In addition, partnering with these outsourcers helps pharmaceutical companies more rapidly produce complex drug substances at lower cost by bringing new products or formulas to market without investing in additional infrastructure or high-cost equipment.

CBM, a CDMO implements and Validated ERP System

CDMOs: The First Step in the Outsourcing Value Chain

Many pharmaceutical firms find themselves turning to a partner for drug manufacturing because the equipment for mass production of some chemicals is very costly. It is more cost-effective to outsource than to invest in equipment costs, especially if a product fails in clinical research and further development and production are called off.
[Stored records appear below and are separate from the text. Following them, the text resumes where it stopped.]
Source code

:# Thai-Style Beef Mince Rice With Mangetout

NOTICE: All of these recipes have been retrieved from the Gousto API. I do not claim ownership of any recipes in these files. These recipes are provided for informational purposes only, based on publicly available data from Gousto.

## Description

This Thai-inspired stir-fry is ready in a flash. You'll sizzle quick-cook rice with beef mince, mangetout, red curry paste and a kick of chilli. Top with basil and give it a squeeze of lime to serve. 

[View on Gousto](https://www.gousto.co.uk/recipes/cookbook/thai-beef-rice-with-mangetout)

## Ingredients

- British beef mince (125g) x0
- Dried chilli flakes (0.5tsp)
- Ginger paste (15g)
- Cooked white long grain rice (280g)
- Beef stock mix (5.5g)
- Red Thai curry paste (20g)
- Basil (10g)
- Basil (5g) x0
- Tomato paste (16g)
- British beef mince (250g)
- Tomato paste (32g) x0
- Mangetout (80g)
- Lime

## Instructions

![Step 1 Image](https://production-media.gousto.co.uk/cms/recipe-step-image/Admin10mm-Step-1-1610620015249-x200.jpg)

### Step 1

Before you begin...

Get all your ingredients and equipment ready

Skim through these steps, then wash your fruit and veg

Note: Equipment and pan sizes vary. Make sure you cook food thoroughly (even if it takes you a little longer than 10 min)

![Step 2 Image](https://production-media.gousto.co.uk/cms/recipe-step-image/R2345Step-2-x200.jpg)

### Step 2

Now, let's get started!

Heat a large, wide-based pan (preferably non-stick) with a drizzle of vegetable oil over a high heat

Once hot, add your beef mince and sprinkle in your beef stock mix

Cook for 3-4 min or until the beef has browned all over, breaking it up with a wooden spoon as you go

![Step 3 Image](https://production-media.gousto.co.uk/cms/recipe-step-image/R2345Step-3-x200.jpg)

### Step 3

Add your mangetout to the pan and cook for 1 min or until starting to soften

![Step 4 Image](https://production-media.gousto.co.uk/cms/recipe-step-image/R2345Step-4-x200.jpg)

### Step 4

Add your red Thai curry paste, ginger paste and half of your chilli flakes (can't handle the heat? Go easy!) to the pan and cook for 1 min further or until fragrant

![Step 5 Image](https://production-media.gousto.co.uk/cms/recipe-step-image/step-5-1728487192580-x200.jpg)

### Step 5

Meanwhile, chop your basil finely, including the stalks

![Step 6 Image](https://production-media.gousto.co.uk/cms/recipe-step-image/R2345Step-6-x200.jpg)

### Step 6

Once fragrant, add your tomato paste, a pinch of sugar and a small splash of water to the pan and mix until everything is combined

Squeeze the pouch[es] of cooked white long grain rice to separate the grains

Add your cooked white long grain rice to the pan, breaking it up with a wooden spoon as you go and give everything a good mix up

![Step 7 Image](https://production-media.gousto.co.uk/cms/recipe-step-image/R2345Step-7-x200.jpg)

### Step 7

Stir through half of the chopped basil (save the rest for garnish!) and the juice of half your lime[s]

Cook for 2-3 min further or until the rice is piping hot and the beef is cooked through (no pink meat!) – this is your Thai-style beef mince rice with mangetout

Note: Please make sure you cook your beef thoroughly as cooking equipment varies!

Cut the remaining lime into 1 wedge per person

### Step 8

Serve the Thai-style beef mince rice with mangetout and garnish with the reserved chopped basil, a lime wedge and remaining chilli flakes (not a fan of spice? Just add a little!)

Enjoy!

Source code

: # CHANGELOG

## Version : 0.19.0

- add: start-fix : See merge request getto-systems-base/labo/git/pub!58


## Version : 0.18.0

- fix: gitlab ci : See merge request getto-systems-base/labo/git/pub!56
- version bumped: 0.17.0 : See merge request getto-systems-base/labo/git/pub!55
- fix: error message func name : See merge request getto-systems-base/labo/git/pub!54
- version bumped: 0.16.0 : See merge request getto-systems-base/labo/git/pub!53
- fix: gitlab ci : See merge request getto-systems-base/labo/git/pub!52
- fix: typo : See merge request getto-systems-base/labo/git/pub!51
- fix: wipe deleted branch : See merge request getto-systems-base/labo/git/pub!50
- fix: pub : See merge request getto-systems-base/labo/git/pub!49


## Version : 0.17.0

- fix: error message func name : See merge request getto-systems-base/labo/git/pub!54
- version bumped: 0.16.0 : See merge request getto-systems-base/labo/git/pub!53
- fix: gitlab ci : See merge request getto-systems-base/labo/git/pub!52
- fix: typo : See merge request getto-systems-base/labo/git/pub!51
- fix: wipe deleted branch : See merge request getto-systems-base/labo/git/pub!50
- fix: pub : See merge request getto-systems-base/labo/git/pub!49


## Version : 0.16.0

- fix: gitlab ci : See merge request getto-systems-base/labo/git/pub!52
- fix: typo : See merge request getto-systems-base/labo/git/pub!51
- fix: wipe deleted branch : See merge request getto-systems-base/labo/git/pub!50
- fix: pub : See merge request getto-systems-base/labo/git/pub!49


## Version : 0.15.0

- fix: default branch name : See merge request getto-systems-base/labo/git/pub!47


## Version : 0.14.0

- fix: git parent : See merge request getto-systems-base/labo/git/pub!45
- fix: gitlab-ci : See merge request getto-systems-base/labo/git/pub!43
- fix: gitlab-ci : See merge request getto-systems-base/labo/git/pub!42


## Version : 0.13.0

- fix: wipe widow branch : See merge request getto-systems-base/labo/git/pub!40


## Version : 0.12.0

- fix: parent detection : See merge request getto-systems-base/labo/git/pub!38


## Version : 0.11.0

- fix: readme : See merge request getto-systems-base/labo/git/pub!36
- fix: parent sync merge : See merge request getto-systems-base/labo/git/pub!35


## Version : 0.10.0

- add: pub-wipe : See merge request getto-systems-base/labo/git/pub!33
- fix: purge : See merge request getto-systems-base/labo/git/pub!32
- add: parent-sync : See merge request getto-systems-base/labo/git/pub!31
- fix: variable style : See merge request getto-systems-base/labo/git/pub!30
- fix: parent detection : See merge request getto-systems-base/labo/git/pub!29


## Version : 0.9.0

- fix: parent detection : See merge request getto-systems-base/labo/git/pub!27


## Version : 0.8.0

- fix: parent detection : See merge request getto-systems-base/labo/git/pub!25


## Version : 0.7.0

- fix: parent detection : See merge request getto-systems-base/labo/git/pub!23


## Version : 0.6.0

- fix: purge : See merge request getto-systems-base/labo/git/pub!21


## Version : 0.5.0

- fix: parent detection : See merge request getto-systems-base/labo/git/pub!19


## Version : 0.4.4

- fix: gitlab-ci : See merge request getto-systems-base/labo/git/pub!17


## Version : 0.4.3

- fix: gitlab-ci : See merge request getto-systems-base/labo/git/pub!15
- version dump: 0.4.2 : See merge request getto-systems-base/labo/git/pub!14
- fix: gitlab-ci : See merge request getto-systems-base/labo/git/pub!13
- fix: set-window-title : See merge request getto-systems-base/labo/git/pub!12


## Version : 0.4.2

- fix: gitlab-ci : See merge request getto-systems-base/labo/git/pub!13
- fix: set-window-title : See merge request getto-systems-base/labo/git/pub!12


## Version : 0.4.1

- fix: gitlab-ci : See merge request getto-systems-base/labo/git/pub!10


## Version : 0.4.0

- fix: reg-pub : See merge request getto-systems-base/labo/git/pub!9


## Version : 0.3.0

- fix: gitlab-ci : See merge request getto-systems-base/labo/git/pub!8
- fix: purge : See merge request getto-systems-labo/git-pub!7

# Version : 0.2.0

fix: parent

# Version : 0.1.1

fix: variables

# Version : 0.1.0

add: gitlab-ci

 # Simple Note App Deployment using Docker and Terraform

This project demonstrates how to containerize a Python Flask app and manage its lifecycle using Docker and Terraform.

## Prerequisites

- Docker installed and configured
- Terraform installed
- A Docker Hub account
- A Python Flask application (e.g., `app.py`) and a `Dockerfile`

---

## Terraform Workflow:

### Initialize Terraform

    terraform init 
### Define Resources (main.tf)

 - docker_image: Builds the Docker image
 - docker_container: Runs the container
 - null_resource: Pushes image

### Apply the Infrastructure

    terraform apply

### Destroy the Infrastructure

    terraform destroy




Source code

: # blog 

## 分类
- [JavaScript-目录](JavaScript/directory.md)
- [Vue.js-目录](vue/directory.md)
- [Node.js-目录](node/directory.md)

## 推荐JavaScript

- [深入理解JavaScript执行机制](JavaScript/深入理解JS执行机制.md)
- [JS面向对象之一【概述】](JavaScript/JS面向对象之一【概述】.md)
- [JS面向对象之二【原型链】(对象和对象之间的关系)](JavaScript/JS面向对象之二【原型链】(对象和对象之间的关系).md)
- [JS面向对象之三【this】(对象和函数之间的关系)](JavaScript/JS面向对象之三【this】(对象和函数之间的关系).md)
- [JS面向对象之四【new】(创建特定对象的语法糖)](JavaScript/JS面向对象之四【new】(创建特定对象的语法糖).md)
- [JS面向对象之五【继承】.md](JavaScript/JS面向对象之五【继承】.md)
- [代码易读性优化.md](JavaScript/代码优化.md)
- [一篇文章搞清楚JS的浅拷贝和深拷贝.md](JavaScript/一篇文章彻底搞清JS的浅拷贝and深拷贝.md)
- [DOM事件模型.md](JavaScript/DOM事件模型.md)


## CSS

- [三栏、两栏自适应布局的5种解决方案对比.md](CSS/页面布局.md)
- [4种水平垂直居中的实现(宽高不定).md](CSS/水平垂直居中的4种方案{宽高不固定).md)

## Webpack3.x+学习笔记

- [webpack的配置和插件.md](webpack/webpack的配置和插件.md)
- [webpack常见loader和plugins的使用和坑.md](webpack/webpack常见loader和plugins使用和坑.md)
A CDMO handles the outsourced manufacturing of drug substances, along with innovation and development work that includes development, production, and analysis. Thanks to CDMOs, pharmaceutical companies no longer need to build and staff dedicated innovation and manufacturing facilities.

CDMO companies usually offer formulation, analytic, blending, coating, converting, packaging, serialization, and shipment services. CDMOs can start with a concept or a ready-to-go formula, with pre-formulation and formulation development services available, as well as clinical trials and commercial production.

When pharmaceutical firms find a suitable CDMO, they gain flexibility, collaboration, and innovation services to help increase speed to market and lower costs by gaining access to expertise and equipment they don’t have in-house. CDMOs can accelerate drug development and improve a pharma firm’s bottom line.

CROs and CMOs Complete the Value Chain

CDMOs can refer their pharmaceutical company partners to a trusted CRO as needed. A CRO is enlisted by pharmaceutical, biotech, and medical device manufacturers to handle clinical trials after a drug is developed by the CDMO and is ready for testing.

CROs plan, coordinate, execute and oversee all processes in the development and operation of a clinical trial, including selecting a site, recruiting participants, monitoring the trial, and managing data. A CRO manages feedback and requirements from manufacturers, trial sponsors, ethical committees, foundations, researchers, legal staff, and regulators.

A CMO is contracted by pharma firms to manufacture drug substances. This may include emulsion and nano-suspension, liquid-filled capsules, aseptic filling, terminal sterilization, pre-filled syringes and vials, and tablets and capsules.

Benefits to the Bottom Line

Overall, by expanding their list of partners to fill in the entire value chain, pharma businesses can reduce infrastructure costs by eliminating investment in additional production and manufacturing spaces or equipment facilities.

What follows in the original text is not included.